# Changing rear struts 2006 Bonavista



## anjp (Jul 3, 2016)

2006 X-Trail Bonavista ed with 284,000 kms

Time to change the struts and am looking for advice/reassurance before I dive in...
Noticed my rear right strut has leaks and it's been a little bumpy lately. I figure if I'm changing one, I might as well change both... Sway bar links also need to be replaced, at least on the passenger side.
I have never changed struts before but I understand the principle and have the FSM. Any tricks I should watch out for? Seems pretty simple.

Questions
1. MONROE OESpectrum 72319/72320 or KYB Excel-G 335604/335605 ?? I can get them from RockAuto or Amazon and either option works out about $110 each strut.
2. Dust boots are ripped and need replacing. Is there a good universal option or must I buy specific to the strut?
3. I plan to compress & reuse the old springs. Is this advisable?

Thanks!

PS
I noticed the strut issue because I was leaking some oil last week and wouldn't you know, the oil pan was disintegrating before my very eyes! Oil just seeping out and so I replaced it ASAP.
Also had some fuel drips coming from the filler neck tube (what are the odds??) but I looked it up and there was a DEALER RECALL on the filler neck, so had that replaced no cost. They also replaced something to do with my passenger side airbag due to recall at the same time.
So I'm a happy camper!


----------



## quadraria10 (Jul 6, 2010)

Will be curious to hear how it goes. I have done my front ones but haven't replaced the rears so far. I would stick with KYB as they made the original ones. Most people reuse the springs, assuming they are in good shape. I do know of one Xtrail that had to have its rear springs replaced when one broke. So check for excessive rust and cracks but it should be fine.
Finding the boots will be fun-- Nissan part 55240-8H500 at the dealer but quite pricey if memory serves. For my front ones, I used KYB SB104 for a 2004 Murano which I found fit perfectly. So I would probably seek to order a similar generic that fits the rear of the 04 Murano from RockAuto such as

More Information for MOOG K90462

It has the similar smaller bump stop at the top, though unlike the Nissan one it comes in two pieces that you assemble. They also have a few other options for the rear, but nothing from KYB for those that I can see.

Here is a breakdown of the different strut components 

http://nissan4u.com/parts/x_trail/e...rear_axle_and_rear_suspension/illustration_1/


----------



## anjp (Jul 3, 2016)

quadraria10 said:


> Will be curious to hear how it goes. I have done my front ones but haven't replaced the rears so far. I would stick with KYB as they made the original ones. Most people reuse the springs, assuming they are in good shape. I do know of one Xtrail that had to have its rear springs replaced when one broke. So check for excessive rust and cracks but it should be fine.
> Finding the boots will be fun-- Nissan part 55240-8H500 at the dealer but quite pricey if memory serves. For my front ones, I used KYB SB104 for a 2004 Murano which I found fit perfectly. So I would probably seek to order a similar generic that fits the rear of the 04 Murano from RockAuto such as
> 
> More Information for MOOG K90462
> ...


Ok well the parts are ordered and hopefully this will get done next weekend. Still looking for dust bellows but I think I'll go the universal route. 
I'm also thinking about just not using dust bellows. There seems to be a fierce debate about this online. 

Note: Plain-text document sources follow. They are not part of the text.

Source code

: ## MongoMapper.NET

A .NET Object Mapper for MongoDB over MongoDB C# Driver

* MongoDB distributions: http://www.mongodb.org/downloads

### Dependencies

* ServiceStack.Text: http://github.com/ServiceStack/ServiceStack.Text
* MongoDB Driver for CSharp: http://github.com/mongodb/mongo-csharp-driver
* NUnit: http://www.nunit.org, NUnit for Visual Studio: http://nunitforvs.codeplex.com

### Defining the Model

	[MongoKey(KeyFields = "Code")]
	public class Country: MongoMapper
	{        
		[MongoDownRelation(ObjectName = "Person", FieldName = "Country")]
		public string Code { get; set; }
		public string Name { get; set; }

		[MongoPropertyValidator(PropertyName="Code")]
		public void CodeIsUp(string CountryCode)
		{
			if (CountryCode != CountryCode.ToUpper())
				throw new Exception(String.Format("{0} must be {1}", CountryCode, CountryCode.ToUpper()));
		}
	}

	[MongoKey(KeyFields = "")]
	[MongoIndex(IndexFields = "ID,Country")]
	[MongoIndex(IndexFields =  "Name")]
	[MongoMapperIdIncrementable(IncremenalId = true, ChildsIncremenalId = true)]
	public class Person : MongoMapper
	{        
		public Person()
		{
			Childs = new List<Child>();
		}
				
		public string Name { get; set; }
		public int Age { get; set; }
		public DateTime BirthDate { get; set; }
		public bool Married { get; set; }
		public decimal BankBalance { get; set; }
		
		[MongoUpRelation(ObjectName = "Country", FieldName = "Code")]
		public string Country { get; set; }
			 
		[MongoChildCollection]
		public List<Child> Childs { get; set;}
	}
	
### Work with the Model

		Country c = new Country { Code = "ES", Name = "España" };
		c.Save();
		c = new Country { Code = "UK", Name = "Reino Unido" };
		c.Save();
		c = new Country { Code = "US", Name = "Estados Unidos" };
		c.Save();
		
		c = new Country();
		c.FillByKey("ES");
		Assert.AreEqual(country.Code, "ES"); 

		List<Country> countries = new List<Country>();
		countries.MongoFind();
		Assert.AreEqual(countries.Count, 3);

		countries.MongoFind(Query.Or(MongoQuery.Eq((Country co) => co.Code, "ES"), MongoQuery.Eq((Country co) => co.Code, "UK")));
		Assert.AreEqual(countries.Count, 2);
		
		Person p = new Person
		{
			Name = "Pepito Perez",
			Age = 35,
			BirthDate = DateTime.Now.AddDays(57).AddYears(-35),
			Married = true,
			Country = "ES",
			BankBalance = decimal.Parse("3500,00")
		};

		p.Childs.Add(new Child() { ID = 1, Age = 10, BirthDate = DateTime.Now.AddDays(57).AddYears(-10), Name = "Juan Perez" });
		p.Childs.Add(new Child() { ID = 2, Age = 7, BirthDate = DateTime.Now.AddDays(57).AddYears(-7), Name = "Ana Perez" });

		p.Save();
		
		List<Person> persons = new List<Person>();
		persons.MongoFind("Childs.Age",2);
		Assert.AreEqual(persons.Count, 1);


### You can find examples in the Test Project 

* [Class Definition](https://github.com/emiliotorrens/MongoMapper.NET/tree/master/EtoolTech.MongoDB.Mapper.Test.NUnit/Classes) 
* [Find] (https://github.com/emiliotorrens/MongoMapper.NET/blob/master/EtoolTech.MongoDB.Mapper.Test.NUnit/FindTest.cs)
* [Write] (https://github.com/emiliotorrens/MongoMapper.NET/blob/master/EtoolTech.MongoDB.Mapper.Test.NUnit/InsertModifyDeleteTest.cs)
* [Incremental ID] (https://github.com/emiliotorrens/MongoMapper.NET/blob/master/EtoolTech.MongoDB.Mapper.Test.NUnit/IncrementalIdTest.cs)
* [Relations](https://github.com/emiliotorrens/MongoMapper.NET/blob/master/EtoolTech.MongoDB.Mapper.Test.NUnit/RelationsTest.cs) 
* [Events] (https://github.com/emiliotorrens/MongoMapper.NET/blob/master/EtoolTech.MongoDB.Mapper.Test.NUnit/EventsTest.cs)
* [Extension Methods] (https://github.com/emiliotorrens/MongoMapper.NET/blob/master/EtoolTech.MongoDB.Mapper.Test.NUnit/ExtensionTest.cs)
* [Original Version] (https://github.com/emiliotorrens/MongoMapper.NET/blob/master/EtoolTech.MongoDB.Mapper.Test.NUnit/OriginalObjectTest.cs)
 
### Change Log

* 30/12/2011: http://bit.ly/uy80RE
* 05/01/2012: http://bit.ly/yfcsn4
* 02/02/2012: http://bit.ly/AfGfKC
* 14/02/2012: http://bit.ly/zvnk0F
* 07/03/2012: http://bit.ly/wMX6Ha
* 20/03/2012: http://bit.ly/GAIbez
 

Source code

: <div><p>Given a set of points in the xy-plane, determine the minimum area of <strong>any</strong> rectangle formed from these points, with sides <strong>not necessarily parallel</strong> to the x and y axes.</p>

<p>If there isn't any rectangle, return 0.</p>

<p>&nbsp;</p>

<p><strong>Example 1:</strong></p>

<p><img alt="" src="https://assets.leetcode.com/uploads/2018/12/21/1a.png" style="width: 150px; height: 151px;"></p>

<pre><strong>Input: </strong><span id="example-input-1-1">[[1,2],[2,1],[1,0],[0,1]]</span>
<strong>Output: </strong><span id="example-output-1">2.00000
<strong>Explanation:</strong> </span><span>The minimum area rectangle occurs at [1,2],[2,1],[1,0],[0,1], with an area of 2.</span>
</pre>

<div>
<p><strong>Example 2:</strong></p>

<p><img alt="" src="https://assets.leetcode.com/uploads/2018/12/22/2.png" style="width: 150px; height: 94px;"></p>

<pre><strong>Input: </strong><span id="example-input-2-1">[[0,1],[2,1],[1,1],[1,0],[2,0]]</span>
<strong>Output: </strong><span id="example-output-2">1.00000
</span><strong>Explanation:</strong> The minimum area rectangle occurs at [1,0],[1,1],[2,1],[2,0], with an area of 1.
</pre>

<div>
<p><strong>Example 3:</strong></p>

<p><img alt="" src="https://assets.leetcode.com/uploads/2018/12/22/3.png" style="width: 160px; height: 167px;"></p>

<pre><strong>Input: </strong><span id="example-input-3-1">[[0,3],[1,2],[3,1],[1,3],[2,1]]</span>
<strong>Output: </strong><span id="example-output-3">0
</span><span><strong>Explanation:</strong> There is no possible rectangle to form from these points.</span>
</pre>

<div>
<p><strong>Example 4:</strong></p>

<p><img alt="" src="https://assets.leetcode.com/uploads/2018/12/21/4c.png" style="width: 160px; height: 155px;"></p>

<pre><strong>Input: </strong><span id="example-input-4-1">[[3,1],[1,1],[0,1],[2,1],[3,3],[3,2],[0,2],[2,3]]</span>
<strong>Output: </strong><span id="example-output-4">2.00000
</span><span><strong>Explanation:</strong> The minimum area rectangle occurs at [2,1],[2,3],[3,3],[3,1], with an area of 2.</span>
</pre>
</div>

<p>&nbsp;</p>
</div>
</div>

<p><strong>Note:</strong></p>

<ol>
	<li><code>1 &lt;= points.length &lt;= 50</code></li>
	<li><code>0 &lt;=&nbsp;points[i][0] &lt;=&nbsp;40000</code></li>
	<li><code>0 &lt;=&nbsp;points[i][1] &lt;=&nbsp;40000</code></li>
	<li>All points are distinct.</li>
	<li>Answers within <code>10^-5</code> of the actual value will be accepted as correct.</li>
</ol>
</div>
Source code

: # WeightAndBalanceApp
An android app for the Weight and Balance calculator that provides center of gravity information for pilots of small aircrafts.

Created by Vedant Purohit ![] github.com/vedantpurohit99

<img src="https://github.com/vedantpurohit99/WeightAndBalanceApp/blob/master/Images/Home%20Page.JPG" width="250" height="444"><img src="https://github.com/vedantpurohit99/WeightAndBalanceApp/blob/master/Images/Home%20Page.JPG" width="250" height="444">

Sent from my LG-D852 using Tapatalk


----------



## quadraria10 (Jul 6, 2010)

I would. Firstly there is a bump stop in them, and secondly they provide a measure of protection to the strut rod. The time to do it is when dismantling, and it will only add a bit to the overall expense. They exist for a reason.


----------



## X-hale (Apr 17, 2017)

I second that opinion.


----------



## anjp (Jul 3, 2016)

Better late than never. Finally got both new rear struts in this weekend and everything is working great. 
It's a bit of a pain to change the struts only and keep the old springs.... obviously you need a coil compressor tool (and a lot of patience). The first one took me about 4 hours (alone) and the second took less than 2 hours (with a buddy). It's a lot easier if you have a partner to hold and align things as this is a finicky job.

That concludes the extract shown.